Streets become parks for a day

By Kelly Rix

This fall, some streets and historic tree-lined boulevards of Chicago will be temporarily transformed into public recreational space through a new program called Sunday Parkways.

On Oct. 5 and 26, cars will temporarily take a backseat to bicyclists, walkers, joggers, skateboarders and stroller-pushers in an effort to promote physical fitness, family fun and a stronger sense of community.

“The street will be open to everyone, as long as you’re not a motorist,” said Adolfo Hernandez, community liaison for the Chicagoland Bicycle Federation, the organization spearheading the program with help from community groups serving the neighborhoods along the route.

About 10,000 Chicagoans are expected to participate in the program, Hernandez said, and people are free to join or get off in at any point along the route.

Activity stations will be set up along the routes offering participants free activities like dance, yoga, aerobics and jump rope. These stations will be in Palmer Square, Humboldt Park, Garfield Park, Douglas Park and Tepochcalli School throughout the morning, Hernandez said.

For people who don’t own a bicycle there will be free one-hour rentals available at Garfield Park during the event, courtesy of Bike Chicago. A license of state-issued ID is required for bike rentals.

The Sunday Parkways pilot will be split up into two separate events. The first event will be about a four-mile route starting in Logan Square and ending in Garfield Park on Oct. 5 from 9 a.m. to 1 p.m. The route for the second installment will start in Garfield Park and stretch to Little Village on Oct. 26 from 9 a.m. to 1 p.m.

Sunday Parkways will tour through five lower-income neighborhoods that don’t normally host these types of events-Little Village, North Lawndale, Garfield Park, Humboldt Park and Logan Square-Hernandez said.

“These are communities that really need this the most,” Hernandez said. “Each of the five communities we are traveling through have some of the highest obesity, diabetes and asthma rates in the city.”

Lucy Gomez-Feliciano, health organizer/active living & healthy eating coordinator for the Logan Square Neighborhood Association, said there was widespread support in the community for Sunday Parkways.

“I think people are looking for opportunities where they can participate in safe outdoor activities with their families,” Gomez-Feliciano said.

Some people might be afraid to try bicycling or jogging on the streets when cars are on the road, Gomez-Feliciano said.

The Sunday Parkways program is modeled after Bogota, Colombia’s Ciclovia program, which campaign coordinator Randy Neufeld came across when visiting Colombia. Neufeld was impressed and inspired by what he saw and decided to try and bring a similar program to Chicago, Hernandez said.

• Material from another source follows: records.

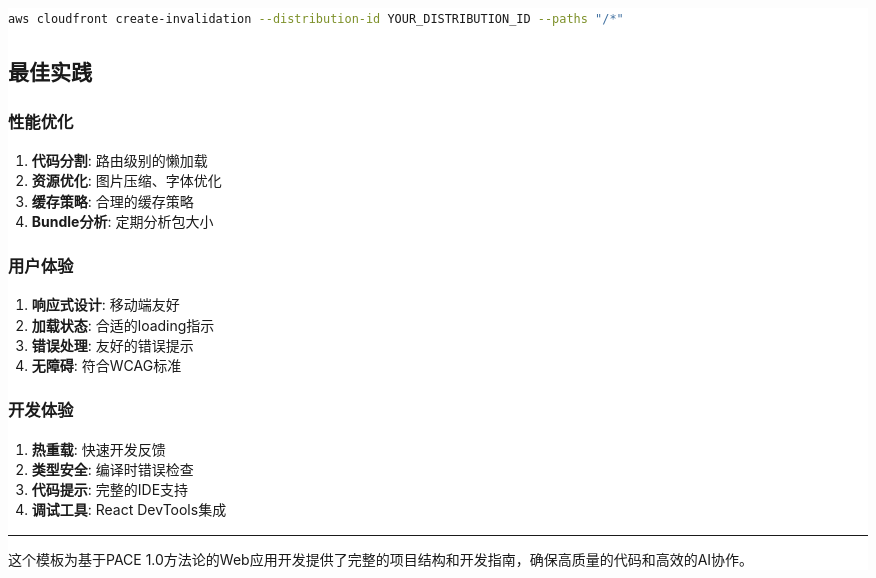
 ```bash
aws cloudfront create-invalidation --distribution-id YOUR_DISTRIBUTION_ID --paths "/*"
```

## 最佳实践

### 性能优化
1. **代码分割**: 路由级别的懒加载
2. **资源优化**: 图片压缩、字体优化
3. **缓存策略**: 合理的缓存策略
4. **Bundle分析**: 定期分析包大小

### 用户体验
1. **响应式设计**: 移动端友好
2. **加载状态**: 合适的loading指示
3. **错误处理**: 友好的错误提示
4. **无障碍**: 符合WCAG标准

### 开发体验
1. **热重载**: 快速开发反馈
2. **类型安全**: 编译时错误检查
3. **代码提示**: 完整的IDE支持
4. **调试工具**: React DevTools集成

---

这个模板为基于PACE 1.0方法论的Web应用开发提供了完整的项目结构和开发指南，确保高质量的代码和高效的AI协作。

In Bogota, Colombia, residents have enjoyed a network of pedestrianized streets every Sunday since the 1980s.

“The Ciclovia movement is a very exciting movement that is going on around the world,” said John Greenfield, a freelance writer and alternative-transportation enthusiast who runs the blog

“The idea is that you remove cars from the scene and create space for non-motorized transportation,” Greenfield said. “It shows how public space can be used for so many other things besides just driving.”

The Chicagoland Bicycle Federation has been working on planning Sunday Parkways for more than three years and originally had a more ambitious vision for the program. But obstacles often halted planning and compromises were made.

“[Sunday Parkways] was originally planned to be three dates, but due to the amount of city resources that it would require, we limited it to testing it out on a smaller scale and looking at ways to expand it next year,” Hernandez said.

Funded by a grant from the Local Initiatives Support Corporation and the Chicago Community Trust, the event expenses are paying for city services like traffic controllers, police officers and barricades for the streets, Hernandez said.

The Mayor’s Office of Special Events supported the idea of Sunday Parkways and worked with organizers and acted as a liaison between both city agencies and event planners.

“Sunday Parkways is one of these types of events where we provide assistance and guidance, and we are always pleased to see yet another healthy recreational activity for the people of Chicago added to the mix,” said Cindy Gatziolis, spokesperson for the Mayor’s Office of Special Events.

But some critics say the city didn’t do enough to support the program.

“I really think the Chicagoland Bicycle Federation did a great job on this, they put a lot of work and time into planning and fundraising for this but they’ve had to deal with a lot of headaches,” Greenfield said.

“It’s just too bad that the city of Chicago dropped the ball on this.”

Because Mayor Richard M. Daley is an outspoken cycling advocate, Greenfield said he expected that the mayor would have gotten behind Sunday Parkways and pushed the city to spend a little money and time on it.

Hernandez said the city thinks it’s a great idea but just isn’t willing to commit the resources to take on Sunday Parkways right now.

“The city gave [the Chicagoland Bicycle Federation] permission to tackle it and to try and prove that this is an event the city should eventually take over and offer [it] regularly,” Hernandez said.